The source was an Indian wind farm. The EU spot prices were over 30e 12 months ago and have been as low as 1e and over 35e. It is a very volatile market closely linked to the strength of the economy. Voluntary carbon offsets are a luxury item and one of the first to go in tight times.
There is an auction of VCS happening in Brazil shortly and I will be watching with interest.
Of concern is the Nupan credits are somewhat tainted by the negative press surrounding Roberts himself- the bad press has highlighted the project but also realised concerns over the long term security of the project, i.e will the forest be logged anyway, who owns it etc.
TO get the VCS accreditation then they must be able to satisfy the requirements of the VCS standards and all the forestry standards, including the VCS standards require fundamentals such as security of ownership, additionality, permanence to be demonstrated through supply of independently verified documentation.
There is a bottle neck on the accreditation of VCS AFOLU (including REDD) as the only verifier available is TUV SUD and they are snowed under, others are coming on line and this should release a number of VCS projects, more credits on the registry.
If the project can not be satisfied to the standards of the VCS then it will not be granted as if any of these requirements are not met then the value of the VCS brand will diminished. It is int he interest of all carbon project developers to operate and demand the highest level of security and IMO that must include the sovereign government of the host country. This becomes problematic in long term projects that rely on the maintenance of living biomass, particularly in countries with volatile political systems.
From a simple observers point of view ( and I do not know a great deal about this particular project)I see that the PNG government constantly references the lack of national legislation to enact such projects , this may or not be necessary to get VCS accreditation.
Then there is the investigation into the office of climate change and the assassination attempt on the ombudsmen looking into the matter, the apparent loss of key documents, salacious scandal in the press, the back out of the CP merger. And my recollection was that the first sales were to be in the first quarter, where are we now?
In my experience in other carbon projects I have seen that things take a lot longer than expected, you are usually sailing in uncharted waters and working it out with governments and landholders as you go. It is is hard enough here without bringing in legislative and cultural differences.

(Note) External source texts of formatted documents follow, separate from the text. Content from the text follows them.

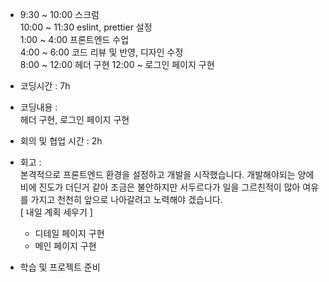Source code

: - 9:30 ~ 10:00 스크럼 <br/>
  10:00 ~ 11:30 eslint, prettier 설정 <br/>
  1:00 ~ 4:00 프론트엔드 수업 <br/>
  4:00 ~ 6:00 코드 리뷰 및 반영, 디자인 수정 <br/>
  8:00 ~ 12:00 헤더 구현
  12:00 ~ 로그인 페이지 구현
  <br/>
- 코딩시간 : 7h
- 코딩내용 :  
   헤더 구현, 로그인 페이지 구현
- 회의 및 협업 시간 : 2h
- 회고 : <br/>
  본격적으로 프론트엔드 환경을 설정하고 개발을 시작했습니다.
  개발해야되는 양에 비에 진도가 더딘거 같아 조금은 불안하지만 서두르다가 일을 그르친적이 많아 여유를 가지고 천천히 앞으로 나아갈려고 노력해야 겠습니다.   
  [ 내일 계획 세우기 ]
  - 디테일 페이지 구현
  - 메인 페이지 구현

- 학습 및 프로젝트 준비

So my question is . IS the delay due to the verification prices bottleneck or is it that the project has not yet secured the necessary fundamentals to proceed?
The mandatory market is policy driven and the voluntary market is driven by the public opinion, policy is public driven and science driven. The public is wavering and the science is under a cloud ( ill deserved IMO)result - buyers market.
It would be great to see vast areas of PNG preserved and the locals to benefit greatly in the process,but it is forestry, this is long term stuff. Some times it is better to slow down to go faster.